I ask her about whether she feels like the reality TV experience has held her back as an entrepreneur. “I will always have that stigma,” she says, “that I am just a ‘fitness personality.’” A steely glint comes into her chameleonic eyes. “I appreciate the exposure from MTV, but it’s not my audience anymore. I’ve outgrown them, and that felt good. I wanted to outgrow them.”
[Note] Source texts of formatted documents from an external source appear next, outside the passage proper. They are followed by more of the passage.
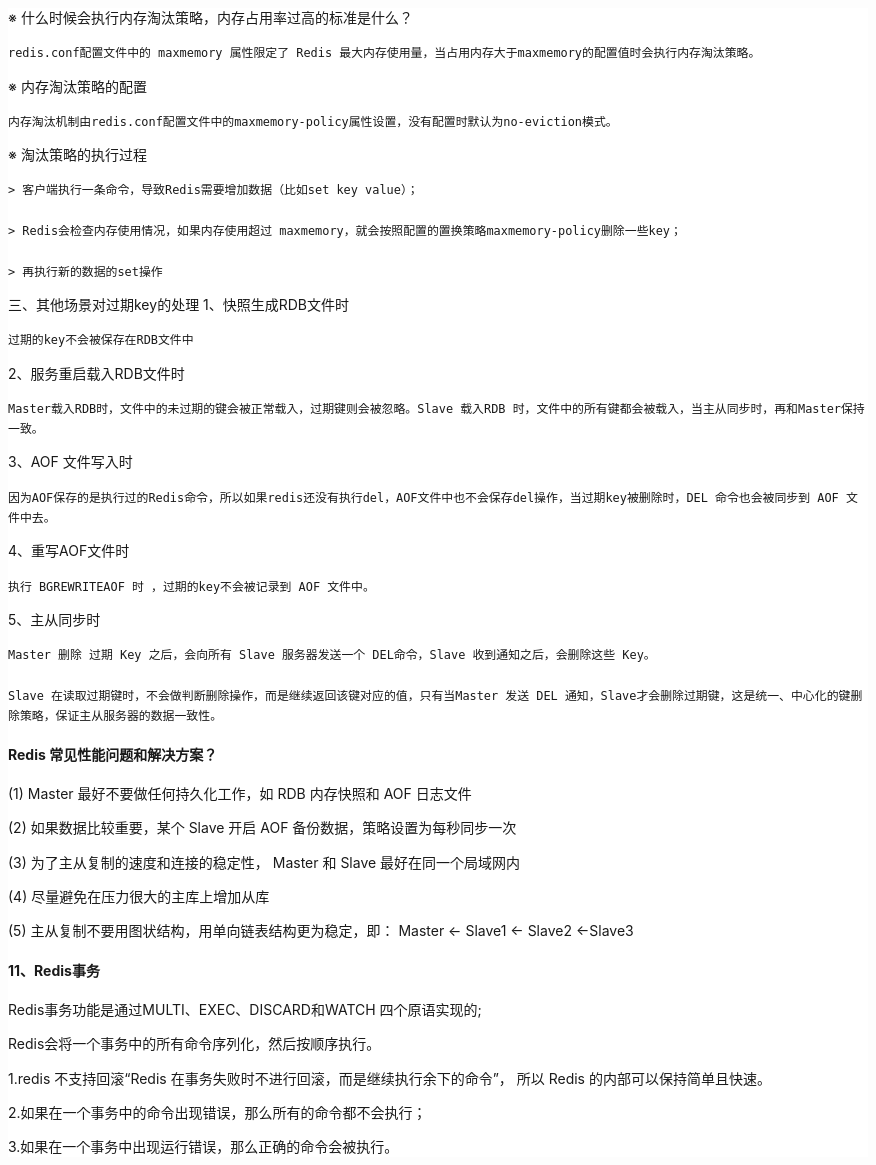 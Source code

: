※ 什么时候会执行内存淘汰策略，内存占用率过高的标准是什么？

    redis.conf配置文件中的 maxmemory 属性限定了 Redis 最大内存使用量，当占用内存大于maxmemory的配置值时会执行内存淘汰策略。

※ 内存淘汰策略的配置

    内存淘汰机制由redis.conf配置文件中的maxmemory-policy属性设置，没有配置时默认为no-eviction模式。

※ 淘汰策略的执行过程

    > 客户端执行一条命令，导致Redis需要增加数据（比如set key value）；
    
    > Redis会检查内存使用情况，如果内存使用超过 maxmemory，就会按照配置的置换策略maxmemory-policy删除一些key；
    
    > 再执行新的数据的set操作



三、其他场景对过期key的处理
1、快照生成RDB文件时

    过期的key不会被保存在RDB文件中

2、服务重启载入RDB文件时

    Master载入RDB时，文件中的未过期的键会被正常载入，过期键则会被忽略。Slave 载入RDB 时，文件中的所有键都会被载入，当主从同步时，再和Master保持一致。

3、AOF 文件写入时

    因为AOF保存的是执行过的Redis命令，所以如果redis还没有执行del，AOF文件中也不会保存del操作，当过期key被删除时，DEL 命令也会被同步到 AOF 文件中去。

4、重写AOF文件时

    执行 BGREWRITEAOF 时 ，过期的key不会被记录到 AOF 文件中。

5、主从同步时

    Master 删除 过期 Key 之后，会向所有 Slave 服务器发送一个 DEL命令，Slave 收到通知之后，会删除这些 Key。
    
    Slave 在读取过期键时，不会做判断删除操作，而是继续返回该键对应的值，只有当Master 发送 DEL 通知，Slave才会删除过期键，这是统一、中心化的键删除策略，保证主从服务器的数据一致性。

#### Redis 常见性能问题和解决方案？

(1) Master 最好不要做任何持久化工作，如 RDB 内存快照和 AOF 日志文件

(2) 如果数据比较重要，某个 Slave 开启 AOF 备份数据，策略设置为每秒同步一次

(3) 为了主从复制的速度和连接的稳定性， Master 和 Slave 最好在同一个局域网内

(4) 尽量避免在压力很大的主库上增加从库

(5) 主从复制不要用图状结构，用单向链表结构更为稳定，即： Master <- Slave1 <- Slave2 <-Slave3

#### 11、Redis事务

Redis事务功能是通过MULTI、EXEC、DISCARD和WATCH 四个原语实现的;

Redis会将一个事务中的所有命令序列化，然后按顺序执行。

1.redis 不支持回滚“Redis 在事务失败时不进行回滚，而是继续执行余下的命令”， 所以 Redis 的内部可以保持简单且快速。

2.如果在一个事务中的命令出现错误，那么所有的命令都不会执行；

3.如果在一个事务中出现运行错误，那么正确的命令会被执行。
At this point, we’ve been sipping one of Schromm’s teas, called Victress, a hibiscus blend she developed with 15 teenagers from Girls Inc. of Metro Denver, for almost an hour. It’s one of the ways she’s tried to give back to the people who need it the most, an idea she hopes will continue with plenty of community events on the rooftop of her building. She now looks pensive, likely reflecting back on her almost three decades of ups and downs. “In this journey of ‘oh, shits,” she says, “everyone’s trying to solve a problem, and there’s not enough people appreciating humanity. My goal is to flip the script and help people love who they are again.”
With that, I let her go deal with her never-ending to-do list, even though she says I’m her last appointment of the day. The clouds are as ominous as ever, and I try to outrun the raindrops, dropping my phone in the process. The corner of the screen ends up cracking, a miscue that would typically bother me for at least a couple of days. For whatever reason, I’m not swayed. Strength, I’ve learned today, is more than just a physical attribute.
Check it out: Platform Strength is located at 3198 Blake St.